_TASK MATERIAL_:

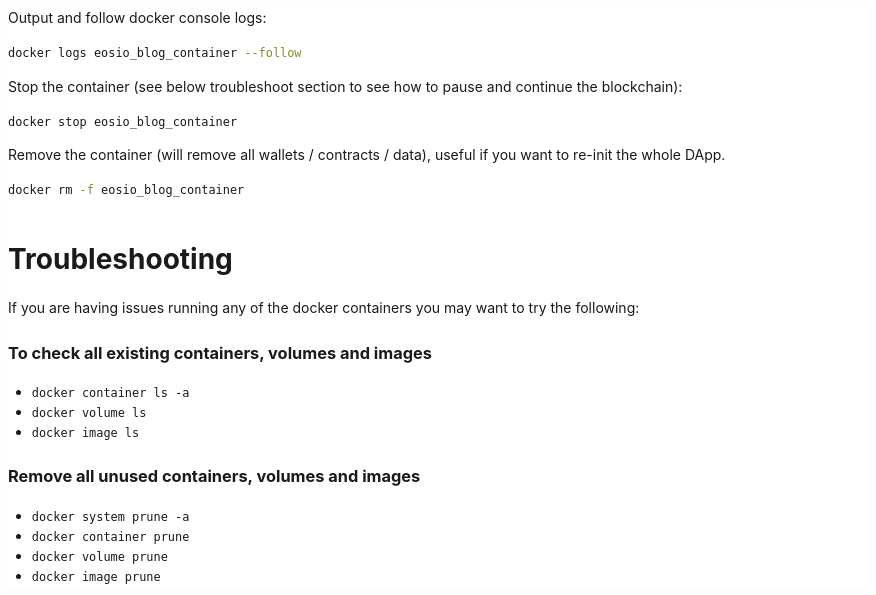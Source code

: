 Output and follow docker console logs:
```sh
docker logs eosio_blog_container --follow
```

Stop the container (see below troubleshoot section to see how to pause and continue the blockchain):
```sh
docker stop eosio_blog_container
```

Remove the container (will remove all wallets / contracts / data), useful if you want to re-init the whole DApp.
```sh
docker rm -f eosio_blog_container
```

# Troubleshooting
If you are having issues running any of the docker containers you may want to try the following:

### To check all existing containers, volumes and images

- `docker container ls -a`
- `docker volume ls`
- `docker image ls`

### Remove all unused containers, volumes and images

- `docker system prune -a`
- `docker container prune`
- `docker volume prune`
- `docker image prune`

...

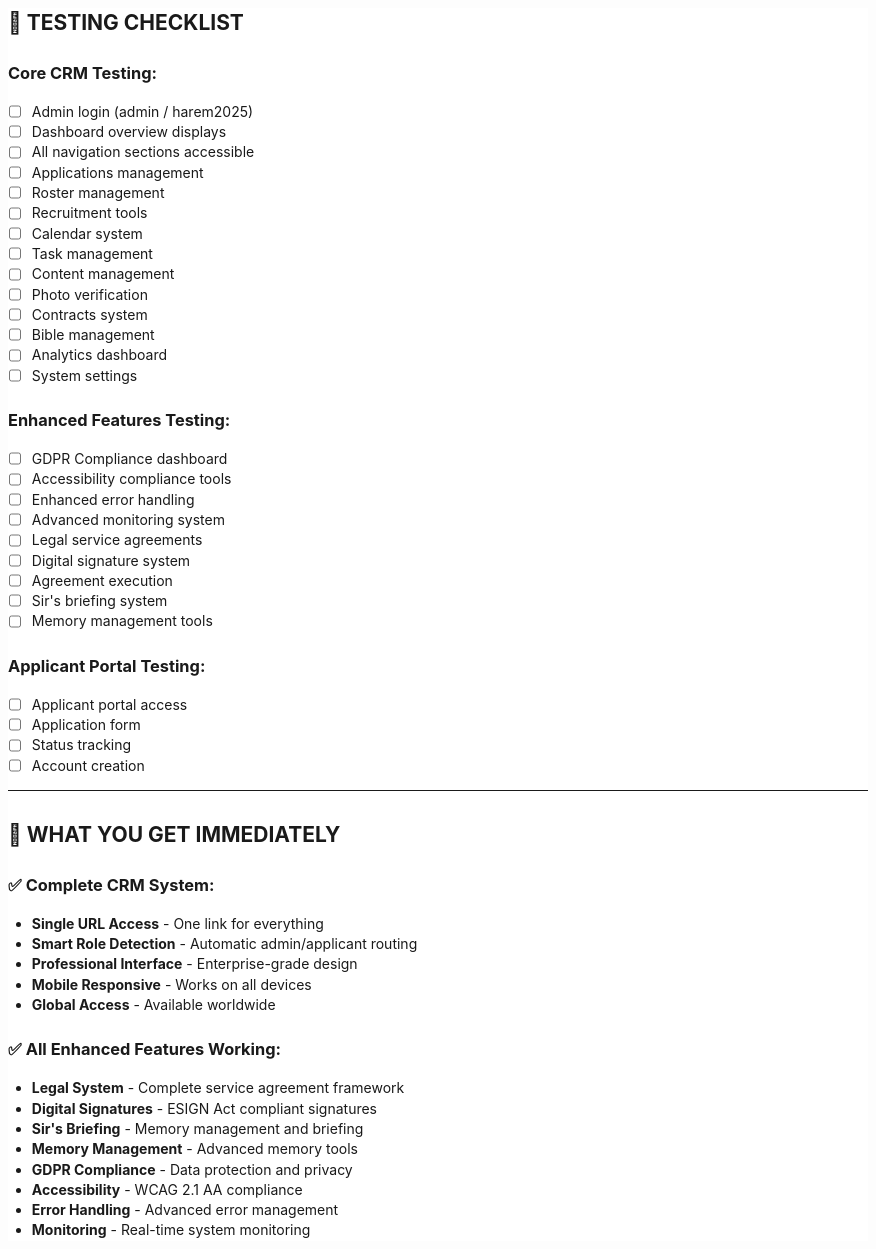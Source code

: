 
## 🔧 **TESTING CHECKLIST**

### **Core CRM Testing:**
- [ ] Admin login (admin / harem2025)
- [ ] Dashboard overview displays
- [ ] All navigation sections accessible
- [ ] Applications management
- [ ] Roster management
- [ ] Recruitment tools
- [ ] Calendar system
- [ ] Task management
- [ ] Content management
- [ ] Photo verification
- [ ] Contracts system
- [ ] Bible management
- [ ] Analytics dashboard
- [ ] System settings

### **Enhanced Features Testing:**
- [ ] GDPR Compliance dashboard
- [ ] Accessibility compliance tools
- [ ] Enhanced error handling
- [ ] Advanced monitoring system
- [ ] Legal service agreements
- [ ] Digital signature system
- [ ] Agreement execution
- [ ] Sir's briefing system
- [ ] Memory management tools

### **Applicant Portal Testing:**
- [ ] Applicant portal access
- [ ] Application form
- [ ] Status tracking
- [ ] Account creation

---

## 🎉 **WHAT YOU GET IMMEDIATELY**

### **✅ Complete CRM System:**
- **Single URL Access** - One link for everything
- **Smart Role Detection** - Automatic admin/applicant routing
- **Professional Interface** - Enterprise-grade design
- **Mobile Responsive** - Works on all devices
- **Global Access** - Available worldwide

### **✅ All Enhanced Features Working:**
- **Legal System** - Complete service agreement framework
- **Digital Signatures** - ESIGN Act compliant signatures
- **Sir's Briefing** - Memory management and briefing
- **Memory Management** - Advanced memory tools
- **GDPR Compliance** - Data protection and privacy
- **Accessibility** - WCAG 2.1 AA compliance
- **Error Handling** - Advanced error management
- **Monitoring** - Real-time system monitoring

_TASK TO CARRY OUT_:
Every line that includes "Advanced" must be copied from the material above.

_RESULT FOR THIS TASK_:
- [ ] Advanced monitoring system
- **Memory Management** - Advanced memory tools
- **Error Handling** - Advanced error management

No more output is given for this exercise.